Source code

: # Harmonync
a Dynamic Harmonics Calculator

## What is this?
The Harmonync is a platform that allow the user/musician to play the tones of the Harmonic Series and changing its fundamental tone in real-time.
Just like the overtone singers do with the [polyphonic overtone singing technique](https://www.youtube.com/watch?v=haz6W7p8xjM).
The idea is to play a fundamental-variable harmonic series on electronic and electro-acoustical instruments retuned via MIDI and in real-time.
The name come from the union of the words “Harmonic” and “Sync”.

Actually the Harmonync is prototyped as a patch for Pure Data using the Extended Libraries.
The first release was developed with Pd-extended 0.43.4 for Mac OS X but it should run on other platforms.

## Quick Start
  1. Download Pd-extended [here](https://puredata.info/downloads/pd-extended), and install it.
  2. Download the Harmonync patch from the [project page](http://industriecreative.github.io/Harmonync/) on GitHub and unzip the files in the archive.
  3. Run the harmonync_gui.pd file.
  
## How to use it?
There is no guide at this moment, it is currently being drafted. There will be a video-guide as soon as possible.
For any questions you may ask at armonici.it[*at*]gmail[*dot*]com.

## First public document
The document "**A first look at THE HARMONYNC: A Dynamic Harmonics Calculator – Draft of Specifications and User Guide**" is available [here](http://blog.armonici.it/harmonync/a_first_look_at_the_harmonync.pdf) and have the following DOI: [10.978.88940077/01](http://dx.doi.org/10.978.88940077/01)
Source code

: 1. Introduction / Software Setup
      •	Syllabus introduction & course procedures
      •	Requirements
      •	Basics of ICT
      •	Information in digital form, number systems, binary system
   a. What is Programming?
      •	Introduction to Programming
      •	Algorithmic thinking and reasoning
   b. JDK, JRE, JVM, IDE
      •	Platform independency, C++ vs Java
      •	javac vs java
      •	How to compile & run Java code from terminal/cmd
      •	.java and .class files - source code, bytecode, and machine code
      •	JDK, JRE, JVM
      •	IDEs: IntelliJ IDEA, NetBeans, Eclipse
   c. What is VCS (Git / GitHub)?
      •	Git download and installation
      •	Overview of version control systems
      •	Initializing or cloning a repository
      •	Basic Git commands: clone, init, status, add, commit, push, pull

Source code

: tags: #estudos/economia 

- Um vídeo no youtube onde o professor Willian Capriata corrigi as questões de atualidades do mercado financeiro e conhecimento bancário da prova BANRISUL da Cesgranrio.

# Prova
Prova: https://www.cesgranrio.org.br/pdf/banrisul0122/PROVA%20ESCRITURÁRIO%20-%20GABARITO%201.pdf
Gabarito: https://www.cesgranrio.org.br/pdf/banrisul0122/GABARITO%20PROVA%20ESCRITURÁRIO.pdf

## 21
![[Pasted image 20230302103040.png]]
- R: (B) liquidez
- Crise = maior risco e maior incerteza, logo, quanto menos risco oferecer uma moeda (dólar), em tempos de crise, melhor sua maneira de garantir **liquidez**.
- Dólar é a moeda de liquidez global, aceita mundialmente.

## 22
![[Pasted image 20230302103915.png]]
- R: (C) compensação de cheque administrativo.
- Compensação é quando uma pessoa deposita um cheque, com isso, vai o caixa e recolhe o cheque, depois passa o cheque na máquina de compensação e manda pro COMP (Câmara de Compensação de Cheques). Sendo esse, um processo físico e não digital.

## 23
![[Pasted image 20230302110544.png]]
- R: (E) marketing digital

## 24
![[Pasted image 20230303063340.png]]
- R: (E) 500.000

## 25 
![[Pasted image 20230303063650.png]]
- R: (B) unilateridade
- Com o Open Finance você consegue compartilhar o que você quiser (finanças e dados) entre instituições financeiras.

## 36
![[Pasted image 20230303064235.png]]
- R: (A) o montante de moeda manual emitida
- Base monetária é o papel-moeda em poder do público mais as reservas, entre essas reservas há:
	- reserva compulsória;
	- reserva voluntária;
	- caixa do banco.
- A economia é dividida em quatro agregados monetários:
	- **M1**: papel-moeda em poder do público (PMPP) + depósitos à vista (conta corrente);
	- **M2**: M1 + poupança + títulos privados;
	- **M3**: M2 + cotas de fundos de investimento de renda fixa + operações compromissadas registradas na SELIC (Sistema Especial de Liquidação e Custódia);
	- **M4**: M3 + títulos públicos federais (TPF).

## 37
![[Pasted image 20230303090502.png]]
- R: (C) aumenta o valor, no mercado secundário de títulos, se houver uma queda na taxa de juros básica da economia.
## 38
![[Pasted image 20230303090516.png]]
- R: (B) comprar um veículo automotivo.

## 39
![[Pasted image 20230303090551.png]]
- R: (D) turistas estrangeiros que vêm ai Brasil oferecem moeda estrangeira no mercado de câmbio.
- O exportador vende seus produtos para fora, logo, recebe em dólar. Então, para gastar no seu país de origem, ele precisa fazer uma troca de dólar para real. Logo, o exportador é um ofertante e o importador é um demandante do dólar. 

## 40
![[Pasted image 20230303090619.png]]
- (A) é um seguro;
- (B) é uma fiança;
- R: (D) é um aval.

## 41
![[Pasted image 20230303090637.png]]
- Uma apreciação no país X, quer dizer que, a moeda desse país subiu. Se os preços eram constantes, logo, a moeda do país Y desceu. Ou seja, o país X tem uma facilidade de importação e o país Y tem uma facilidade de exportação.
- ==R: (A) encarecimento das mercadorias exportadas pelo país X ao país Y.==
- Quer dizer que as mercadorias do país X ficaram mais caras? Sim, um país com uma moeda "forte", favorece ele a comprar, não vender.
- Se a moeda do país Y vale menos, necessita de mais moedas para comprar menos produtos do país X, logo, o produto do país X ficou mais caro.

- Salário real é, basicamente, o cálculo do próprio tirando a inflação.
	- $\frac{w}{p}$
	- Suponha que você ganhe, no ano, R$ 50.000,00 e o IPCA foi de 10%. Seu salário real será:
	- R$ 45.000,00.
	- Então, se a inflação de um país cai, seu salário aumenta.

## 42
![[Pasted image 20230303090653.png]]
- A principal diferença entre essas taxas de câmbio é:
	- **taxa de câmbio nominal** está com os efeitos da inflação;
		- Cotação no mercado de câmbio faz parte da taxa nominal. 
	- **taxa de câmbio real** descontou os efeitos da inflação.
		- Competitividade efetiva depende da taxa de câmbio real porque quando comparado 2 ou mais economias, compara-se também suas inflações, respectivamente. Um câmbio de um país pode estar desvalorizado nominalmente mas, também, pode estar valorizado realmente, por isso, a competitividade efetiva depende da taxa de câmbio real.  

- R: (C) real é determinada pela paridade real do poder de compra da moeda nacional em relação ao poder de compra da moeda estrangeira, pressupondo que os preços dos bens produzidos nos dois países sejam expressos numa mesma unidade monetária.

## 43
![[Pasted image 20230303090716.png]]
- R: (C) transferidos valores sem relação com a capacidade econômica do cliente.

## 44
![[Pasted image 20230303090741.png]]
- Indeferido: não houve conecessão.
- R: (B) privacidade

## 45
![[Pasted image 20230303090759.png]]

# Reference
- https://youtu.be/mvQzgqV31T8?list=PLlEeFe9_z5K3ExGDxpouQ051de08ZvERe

- Assigned task -
Go through the data and show every line where "preços" occurs.

- Answer -
- Uma apreciação no país X, quer dizer que, a moeda desse país subiu. Se os preços eram constantes, logo, a moeda do país Y desceu. Ou seja, o país X tem uma facilidade de importação e o país Y tem uma facilidade de exportação.
- R: (C) real é determinada pela paridade real do poder de compra da moeda nacional em relação ao poder de compra da moeda estrangeira, pressupondo que os preços dos bens produzidos nos dois países sejam expressos numa mesma unidade monetária.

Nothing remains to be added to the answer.